◆ **Collection entries**
........

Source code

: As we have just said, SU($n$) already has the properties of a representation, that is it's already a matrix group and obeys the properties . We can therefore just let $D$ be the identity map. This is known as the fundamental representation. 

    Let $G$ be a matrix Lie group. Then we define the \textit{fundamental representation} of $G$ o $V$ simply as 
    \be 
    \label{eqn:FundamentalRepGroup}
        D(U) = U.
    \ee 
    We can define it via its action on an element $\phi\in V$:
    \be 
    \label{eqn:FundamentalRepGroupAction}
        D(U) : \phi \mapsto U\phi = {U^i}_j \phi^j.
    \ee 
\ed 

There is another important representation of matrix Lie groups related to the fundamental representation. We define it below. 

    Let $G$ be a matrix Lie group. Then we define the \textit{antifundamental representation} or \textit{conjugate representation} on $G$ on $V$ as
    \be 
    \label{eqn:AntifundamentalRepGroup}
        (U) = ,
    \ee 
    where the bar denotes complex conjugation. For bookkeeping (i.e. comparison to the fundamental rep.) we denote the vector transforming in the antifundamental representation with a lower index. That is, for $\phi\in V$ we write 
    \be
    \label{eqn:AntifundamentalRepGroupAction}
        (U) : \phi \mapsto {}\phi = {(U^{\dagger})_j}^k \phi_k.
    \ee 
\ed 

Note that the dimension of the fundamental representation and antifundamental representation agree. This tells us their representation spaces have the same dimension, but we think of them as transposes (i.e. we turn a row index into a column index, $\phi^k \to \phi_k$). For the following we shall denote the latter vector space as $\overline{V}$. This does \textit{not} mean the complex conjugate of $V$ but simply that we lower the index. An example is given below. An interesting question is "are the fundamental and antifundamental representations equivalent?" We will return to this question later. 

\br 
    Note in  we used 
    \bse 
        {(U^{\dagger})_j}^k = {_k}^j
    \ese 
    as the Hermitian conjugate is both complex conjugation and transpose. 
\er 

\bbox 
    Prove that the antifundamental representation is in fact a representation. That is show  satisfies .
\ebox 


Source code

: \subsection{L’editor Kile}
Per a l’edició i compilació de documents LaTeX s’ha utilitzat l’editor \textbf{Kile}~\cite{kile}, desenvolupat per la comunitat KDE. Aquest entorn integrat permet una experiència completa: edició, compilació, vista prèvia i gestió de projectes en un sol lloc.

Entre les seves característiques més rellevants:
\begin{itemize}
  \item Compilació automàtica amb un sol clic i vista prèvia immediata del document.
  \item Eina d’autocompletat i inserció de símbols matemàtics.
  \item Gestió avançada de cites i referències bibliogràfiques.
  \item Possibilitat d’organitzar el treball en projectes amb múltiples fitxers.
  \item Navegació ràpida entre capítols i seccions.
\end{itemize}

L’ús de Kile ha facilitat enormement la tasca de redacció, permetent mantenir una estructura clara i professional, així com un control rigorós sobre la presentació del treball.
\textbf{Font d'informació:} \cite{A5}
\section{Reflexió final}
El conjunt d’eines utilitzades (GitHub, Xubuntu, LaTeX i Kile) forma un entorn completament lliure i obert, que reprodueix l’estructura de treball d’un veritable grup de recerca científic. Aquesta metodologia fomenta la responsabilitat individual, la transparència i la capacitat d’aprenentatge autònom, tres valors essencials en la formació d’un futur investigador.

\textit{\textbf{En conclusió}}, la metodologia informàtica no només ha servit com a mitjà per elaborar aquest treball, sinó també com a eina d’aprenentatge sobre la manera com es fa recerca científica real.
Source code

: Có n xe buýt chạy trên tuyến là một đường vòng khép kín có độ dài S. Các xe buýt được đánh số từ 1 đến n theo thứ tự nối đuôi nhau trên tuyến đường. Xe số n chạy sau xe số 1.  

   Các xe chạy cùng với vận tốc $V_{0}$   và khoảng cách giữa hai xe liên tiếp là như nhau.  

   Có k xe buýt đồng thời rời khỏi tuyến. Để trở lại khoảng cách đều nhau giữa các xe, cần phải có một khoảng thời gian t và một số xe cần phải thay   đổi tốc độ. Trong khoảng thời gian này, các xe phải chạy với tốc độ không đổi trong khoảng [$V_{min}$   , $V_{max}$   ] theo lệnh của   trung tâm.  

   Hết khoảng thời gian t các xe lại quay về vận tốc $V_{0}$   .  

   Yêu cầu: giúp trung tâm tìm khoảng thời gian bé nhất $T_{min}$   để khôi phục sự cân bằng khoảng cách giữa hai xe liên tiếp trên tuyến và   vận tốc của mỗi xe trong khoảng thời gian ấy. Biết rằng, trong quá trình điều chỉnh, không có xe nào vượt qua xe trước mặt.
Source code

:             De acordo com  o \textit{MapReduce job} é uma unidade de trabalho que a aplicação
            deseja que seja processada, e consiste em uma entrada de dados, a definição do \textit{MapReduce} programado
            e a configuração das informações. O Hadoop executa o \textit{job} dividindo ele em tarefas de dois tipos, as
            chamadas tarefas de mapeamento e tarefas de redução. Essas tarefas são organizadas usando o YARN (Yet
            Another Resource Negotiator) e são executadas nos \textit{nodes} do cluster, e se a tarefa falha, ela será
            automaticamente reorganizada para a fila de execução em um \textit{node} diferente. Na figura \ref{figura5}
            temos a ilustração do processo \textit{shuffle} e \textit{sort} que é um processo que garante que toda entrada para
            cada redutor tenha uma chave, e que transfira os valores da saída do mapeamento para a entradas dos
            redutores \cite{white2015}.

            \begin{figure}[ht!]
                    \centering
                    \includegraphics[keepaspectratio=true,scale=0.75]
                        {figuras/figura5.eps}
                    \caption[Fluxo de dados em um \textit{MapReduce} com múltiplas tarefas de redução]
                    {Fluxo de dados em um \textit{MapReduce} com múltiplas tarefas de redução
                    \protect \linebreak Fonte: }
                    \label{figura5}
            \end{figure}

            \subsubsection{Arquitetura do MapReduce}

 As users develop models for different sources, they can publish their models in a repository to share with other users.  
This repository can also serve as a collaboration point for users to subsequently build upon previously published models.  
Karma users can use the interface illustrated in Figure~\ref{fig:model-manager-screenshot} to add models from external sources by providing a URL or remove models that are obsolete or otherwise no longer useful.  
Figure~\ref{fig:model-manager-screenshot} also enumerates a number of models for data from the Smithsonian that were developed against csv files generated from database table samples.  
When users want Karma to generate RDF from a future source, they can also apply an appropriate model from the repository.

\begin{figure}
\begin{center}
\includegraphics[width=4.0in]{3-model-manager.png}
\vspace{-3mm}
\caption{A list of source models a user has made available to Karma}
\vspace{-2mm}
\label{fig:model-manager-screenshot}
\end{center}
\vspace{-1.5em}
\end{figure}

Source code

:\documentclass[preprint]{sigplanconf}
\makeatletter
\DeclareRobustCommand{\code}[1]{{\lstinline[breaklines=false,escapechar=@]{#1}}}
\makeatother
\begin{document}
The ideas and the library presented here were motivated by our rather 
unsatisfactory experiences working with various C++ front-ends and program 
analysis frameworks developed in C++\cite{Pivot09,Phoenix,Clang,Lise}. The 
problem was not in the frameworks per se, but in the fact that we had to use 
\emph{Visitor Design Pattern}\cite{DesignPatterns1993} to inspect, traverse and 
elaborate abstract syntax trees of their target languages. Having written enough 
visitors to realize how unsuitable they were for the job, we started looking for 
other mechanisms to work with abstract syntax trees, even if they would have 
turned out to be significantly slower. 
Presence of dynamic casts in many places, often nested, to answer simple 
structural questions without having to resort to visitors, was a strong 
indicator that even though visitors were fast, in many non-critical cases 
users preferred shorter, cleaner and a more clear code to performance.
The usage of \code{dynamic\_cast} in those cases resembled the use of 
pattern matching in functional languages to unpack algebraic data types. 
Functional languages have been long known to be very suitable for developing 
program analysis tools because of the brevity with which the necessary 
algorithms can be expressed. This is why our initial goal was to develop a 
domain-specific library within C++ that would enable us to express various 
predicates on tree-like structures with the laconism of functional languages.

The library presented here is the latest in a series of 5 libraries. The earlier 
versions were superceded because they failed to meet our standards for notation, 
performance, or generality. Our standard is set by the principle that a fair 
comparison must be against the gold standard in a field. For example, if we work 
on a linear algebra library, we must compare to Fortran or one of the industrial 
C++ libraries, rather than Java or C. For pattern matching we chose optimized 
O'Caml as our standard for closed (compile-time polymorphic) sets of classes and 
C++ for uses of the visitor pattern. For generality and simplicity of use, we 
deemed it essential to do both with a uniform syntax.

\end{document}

........

◆ **Exercise description**
Gather each line from the entries above that includes the word "would".

◆ **Worked solution**
other mechanisms to work with abstract syntax trees, even if they would have 
domain-specific library within C++ that would enable us to express various 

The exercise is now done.